Global efficacy for primary therapy was 91.2%(31/34) and that for salvage therapy 61.3%(19/31).
Eradication in the 65 cases evaluated for efficacy was 69.2%(9/13) for Aspergillus spp. and 91.7%(11/12) for Candida spp.
Treatment-related adverse events were reported in 78 of 100 cases. The most common adverse events were photophobia (25.0%), visual disturbance (24.0%), vomiting (8.0%), hepatic function abnormalities (8.0%), headache (8.0%), and increased γ-GTP (7.0%). Vision-related adverse events were transient and reversible in all cases. Most treatment-related adverse events were mild to moderate in severity.
No relationship was seen between plasma VRCZ concentrations and either the efficacy or safety of this drug.
These results indicate that VRCZ is useful for the treatment of severe or intractable deep-seated mycosis.

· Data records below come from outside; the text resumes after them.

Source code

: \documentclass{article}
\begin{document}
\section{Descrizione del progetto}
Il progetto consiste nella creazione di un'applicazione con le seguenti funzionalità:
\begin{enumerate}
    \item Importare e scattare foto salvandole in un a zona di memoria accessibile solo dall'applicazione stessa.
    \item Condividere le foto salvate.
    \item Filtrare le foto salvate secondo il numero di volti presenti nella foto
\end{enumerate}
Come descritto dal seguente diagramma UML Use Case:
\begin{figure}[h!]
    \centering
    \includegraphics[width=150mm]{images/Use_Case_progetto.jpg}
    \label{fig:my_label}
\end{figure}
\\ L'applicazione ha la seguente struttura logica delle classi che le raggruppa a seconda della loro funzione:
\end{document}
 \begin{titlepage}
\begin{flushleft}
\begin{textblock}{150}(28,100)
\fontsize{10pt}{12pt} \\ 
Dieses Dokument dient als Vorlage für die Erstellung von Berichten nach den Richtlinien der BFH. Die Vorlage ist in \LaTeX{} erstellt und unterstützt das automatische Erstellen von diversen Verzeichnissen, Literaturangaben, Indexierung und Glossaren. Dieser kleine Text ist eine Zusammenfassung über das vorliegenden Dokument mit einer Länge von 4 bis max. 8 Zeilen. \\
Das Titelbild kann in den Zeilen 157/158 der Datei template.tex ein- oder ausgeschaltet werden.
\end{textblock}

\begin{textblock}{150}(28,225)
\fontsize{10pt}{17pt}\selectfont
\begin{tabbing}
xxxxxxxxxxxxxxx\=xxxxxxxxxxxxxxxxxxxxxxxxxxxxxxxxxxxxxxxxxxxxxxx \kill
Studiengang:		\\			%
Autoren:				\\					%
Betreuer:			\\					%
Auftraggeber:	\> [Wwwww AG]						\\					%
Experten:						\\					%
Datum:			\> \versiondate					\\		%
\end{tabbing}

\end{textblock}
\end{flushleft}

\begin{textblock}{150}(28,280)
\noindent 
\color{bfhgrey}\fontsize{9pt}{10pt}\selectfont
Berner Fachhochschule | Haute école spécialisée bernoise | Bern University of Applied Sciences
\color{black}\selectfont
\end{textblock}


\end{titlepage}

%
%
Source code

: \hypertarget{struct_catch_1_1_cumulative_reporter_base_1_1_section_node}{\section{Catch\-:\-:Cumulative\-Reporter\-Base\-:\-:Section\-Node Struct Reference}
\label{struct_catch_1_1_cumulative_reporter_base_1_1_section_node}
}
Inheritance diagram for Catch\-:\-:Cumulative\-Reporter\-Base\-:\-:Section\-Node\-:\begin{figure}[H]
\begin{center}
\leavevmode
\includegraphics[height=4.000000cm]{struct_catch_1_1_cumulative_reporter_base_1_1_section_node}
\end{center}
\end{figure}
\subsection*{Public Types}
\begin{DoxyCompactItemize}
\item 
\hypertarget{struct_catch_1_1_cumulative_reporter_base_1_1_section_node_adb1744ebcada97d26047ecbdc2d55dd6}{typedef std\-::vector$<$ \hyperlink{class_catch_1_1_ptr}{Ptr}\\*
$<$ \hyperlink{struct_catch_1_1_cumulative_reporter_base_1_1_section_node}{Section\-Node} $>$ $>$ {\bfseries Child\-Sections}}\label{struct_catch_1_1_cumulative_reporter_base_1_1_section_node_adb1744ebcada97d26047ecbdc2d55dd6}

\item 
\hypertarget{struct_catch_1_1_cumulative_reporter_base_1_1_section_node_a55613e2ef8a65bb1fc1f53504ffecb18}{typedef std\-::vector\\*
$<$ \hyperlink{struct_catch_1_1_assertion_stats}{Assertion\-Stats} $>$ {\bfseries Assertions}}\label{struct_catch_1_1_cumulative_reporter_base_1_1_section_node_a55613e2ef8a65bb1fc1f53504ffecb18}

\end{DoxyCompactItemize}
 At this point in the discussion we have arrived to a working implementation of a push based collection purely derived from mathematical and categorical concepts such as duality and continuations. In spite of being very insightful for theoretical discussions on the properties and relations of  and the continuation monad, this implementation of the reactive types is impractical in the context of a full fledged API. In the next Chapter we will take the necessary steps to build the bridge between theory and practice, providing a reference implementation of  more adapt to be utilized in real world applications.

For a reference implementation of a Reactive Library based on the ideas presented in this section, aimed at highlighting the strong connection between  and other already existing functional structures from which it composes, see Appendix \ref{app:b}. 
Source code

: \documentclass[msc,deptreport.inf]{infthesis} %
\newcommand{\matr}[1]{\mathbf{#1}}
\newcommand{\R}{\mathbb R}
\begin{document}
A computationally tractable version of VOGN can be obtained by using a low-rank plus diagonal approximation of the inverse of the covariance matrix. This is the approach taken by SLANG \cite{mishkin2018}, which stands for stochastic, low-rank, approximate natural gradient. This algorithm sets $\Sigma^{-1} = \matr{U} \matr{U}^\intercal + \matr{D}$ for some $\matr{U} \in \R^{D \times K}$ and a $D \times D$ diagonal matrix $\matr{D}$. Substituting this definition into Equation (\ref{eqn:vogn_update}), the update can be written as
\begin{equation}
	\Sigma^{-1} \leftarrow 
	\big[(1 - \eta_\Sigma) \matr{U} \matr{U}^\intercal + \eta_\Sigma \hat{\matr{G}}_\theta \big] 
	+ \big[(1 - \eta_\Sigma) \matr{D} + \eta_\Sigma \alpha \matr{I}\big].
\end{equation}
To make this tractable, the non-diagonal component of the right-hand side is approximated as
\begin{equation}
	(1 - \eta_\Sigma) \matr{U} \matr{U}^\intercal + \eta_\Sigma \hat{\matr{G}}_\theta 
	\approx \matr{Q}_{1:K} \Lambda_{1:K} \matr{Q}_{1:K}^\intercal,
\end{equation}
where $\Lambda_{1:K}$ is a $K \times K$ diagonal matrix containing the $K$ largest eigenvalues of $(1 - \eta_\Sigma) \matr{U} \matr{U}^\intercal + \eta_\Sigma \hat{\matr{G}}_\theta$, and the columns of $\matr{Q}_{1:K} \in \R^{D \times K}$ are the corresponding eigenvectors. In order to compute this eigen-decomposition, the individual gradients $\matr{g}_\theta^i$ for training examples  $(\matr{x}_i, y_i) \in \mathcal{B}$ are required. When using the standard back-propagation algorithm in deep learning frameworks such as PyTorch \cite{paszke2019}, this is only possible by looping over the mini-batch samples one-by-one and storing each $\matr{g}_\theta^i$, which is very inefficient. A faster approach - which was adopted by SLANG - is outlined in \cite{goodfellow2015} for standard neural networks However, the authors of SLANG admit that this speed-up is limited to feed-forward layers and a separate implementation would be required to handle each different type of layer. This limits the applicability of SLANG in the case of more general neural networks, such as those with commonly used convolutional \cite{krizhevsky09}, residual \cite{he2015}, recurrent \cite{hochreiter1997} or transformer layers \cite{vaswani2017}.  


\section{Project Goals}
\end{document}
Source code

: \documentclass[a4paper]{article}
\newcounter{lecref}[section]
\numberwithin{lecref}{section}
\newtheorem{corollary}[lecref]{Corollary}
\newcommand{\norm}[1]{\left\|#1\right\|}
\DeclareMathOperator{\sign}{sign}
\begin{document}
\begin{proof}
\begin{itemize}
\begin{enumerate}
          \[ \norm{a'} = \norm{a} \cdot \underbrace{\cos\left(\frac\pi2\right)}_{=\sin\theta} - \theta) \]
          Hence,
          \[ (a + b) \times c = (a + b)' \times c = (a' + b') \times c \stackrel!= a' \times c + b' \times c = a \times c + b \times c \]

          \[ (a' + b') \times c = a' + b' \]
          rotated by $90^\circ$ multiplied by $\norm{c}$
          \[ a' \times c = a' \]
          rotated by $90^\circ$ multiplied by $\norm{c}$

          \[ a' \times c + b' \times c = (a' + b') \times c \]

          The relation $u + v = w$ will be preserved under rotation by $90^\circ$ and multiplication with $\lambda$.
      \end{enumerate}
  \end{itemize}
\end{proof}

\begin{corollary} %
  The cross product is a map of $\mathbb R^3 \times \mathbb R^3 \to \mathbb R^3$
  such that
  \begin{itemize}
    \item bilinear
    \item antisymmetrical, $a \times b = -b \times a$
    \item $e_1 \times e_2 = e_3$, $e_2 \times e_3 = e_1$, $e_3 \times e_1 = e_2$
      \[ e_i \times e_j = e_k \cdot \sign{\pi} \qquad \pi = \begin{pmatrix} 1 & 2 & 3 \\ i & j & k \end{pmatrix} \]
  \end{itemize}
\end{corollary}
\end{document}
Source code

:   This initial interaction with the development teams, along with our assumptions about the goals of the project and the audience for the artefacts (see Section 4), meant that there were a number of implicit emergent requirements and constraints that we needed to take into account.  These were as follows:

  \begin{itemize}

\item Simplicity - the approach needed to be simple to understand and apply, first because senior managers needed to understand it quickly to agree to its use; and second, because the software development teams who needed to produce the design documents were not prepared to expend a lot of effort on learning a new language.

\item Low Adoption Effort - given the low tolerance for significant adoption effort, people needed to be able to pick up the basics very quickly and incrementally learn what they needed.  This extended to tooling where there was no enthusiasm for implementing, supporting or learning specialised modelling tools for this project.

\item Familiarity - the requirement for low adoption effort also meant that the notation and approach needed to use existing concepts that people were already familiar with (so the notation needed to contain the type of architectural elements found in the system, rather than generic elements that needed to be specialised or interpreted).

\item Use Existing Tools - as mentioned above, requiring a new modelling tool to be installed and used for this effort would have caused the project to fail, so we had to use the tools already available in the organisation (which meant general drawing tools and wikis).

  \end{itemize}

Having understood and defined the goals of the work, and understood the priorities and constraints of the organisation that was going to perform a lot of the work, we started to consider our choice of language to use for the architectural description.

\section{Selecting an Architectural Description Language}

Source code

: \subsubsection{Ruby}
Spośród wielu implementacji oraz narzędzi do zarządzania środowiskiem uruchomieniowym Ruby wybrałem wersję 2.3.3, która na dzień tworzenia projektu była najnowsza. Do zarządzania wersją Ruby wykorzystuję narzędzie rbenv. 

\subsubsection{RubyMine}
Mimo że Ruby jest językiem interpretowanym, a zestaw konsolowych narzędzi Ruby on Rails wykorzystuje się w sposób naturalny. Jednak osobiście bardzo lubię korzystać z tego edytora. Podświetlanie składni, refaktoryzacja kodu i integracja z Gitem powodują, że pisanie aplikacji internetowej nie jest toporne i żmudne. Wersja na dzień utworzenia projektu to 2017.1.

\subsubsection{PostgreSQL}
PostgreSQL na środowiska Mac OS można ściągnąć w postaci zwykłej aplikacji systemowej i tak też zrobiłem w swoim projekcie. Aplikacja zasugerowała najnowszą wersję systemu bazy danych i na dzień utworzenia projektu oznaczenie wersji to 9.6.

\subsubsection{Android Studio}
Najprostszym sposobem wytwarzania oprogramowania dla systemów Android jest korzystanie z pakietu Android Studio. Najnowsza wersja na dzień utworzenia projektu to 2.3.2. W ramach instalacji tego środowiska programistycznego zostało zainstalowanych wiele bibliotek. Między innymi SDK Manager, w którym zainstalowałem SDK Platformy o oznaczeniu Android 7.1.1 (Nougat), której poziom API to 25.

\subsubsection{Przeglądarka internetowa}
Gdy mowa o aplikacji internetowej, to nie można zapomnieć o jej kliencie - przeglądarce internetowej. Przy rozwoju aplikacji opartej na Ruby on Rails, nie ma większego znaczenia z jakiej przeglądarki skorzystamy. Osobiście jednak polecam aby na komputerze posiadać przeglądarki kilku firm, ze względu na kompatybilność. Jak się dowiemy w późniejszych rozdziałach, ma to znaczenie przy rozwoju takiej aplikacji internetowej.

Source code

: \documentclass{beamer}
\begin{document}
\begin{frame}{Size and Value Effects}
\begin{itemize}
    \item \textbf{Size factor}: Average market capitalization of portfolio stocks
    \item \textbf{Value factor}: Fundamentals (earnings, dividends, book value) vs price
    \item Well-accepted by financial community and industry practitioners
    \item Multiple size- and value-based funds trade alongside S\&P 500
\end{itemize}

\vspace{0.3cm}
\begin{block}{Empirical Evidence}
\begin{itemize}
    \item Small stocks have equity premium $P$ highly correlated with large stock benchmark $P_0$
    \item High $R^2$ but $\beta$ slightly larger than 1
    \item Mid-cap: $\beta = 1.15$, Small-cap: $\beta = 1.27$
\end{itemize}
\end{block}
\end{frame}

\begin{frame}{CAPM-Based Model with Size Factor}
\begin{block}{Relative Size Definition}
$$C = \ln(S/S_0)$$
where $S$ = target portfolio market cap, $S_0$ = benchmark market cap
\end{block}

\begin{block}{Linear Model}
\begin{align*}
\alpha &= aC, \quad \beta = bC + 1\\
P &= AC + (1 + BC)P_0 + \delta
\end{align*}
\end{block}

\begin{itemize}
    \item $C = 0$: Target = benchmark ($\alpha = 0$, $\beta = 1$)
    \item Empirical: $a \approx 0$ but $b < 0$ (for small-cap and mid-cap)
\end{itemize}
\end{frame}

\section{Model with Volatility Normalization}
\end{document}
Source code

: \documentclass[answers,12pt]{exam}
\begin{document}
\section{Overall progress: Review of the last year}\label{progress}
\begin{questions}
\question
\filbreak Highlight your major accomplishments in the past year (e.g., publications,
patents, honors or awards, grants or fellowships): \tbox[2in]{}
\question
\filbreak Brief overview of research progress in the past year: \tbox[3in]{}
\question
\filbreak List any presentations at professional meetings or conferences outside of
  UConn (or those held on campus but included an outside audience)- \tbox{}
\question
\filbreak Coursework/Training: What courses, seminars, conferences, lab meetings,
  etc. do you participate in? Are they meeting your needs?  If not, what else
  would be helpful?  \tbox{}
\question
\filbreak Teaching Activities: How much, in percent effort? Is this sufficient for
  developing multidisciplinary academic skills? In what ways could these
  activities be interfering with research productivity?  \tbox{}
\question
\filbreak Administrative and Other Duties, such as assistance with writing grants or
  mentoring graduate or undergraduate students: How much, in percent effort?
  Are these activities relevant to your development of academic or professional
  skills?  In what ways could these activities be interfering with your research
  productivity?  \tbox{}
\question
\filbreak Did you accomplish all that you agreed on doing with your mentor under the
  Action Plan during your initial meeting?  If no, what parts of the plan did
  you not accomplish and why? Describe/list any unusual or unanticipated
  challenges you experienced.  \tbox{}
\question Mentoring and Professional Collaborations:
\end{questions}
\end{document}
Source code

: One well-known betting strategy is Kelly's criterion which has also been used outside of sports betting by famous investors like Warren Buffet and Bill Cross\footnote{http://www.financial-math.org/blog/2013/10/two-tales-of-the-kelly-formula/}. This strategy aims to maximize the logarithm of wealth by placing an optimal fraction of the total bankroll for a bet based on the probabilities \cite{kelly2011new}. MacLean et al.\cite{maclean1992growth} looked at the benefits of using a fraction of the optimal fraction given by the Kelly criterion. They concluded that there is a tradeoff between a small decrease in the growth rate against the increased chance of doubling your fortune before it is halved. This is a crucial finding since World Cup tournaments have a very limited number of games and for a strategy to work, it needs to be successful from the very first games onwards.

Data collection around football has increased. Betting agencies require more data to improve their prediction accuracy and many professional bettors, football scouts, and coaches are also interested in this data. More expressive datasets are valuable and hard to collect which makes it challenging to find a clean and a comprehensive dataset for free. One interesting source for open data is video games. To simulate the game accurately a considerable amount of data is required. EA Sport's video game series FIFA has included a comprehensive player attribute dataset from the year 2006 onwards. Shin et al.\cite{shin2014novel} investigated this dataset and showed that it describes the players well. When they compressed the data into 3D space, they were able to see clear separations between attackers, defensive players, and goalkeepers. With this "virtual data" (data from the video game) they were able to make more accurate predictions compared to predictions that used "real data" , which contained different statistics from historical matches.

Positioning of voriconazole in hematology

In Japan, fungal infections, predominantly by Aspergillus and Candida, are a major cause of mortality in patients with acute myelogenic leukemia and after hematopoietic stem cell transplantation. A questionnaire revealed that antifungal therapy in leukemia, patients, Amphotericin B (AMPH-B) or fluconazole (FLCZ) was chiefly used for prophylaxis and that FLCZ was predominantly used for empiric treatment. AMPH-B was chiefly used for targeted therapy against aspergillosis, but was often achninistered in insufficient doses, probably because of concern about side effects. Voriconazole is a new azole antifungal agent that has a structure similar to that of FLCZ and has strong activity against a wide range of fungi with low or no susceptibility to FLCZ, including Candida, Aspergillus, and Cryptococcus. It is promising for targeted therapy, and may also be appropriate for empiric treatment of candidiasis or aspergillosis.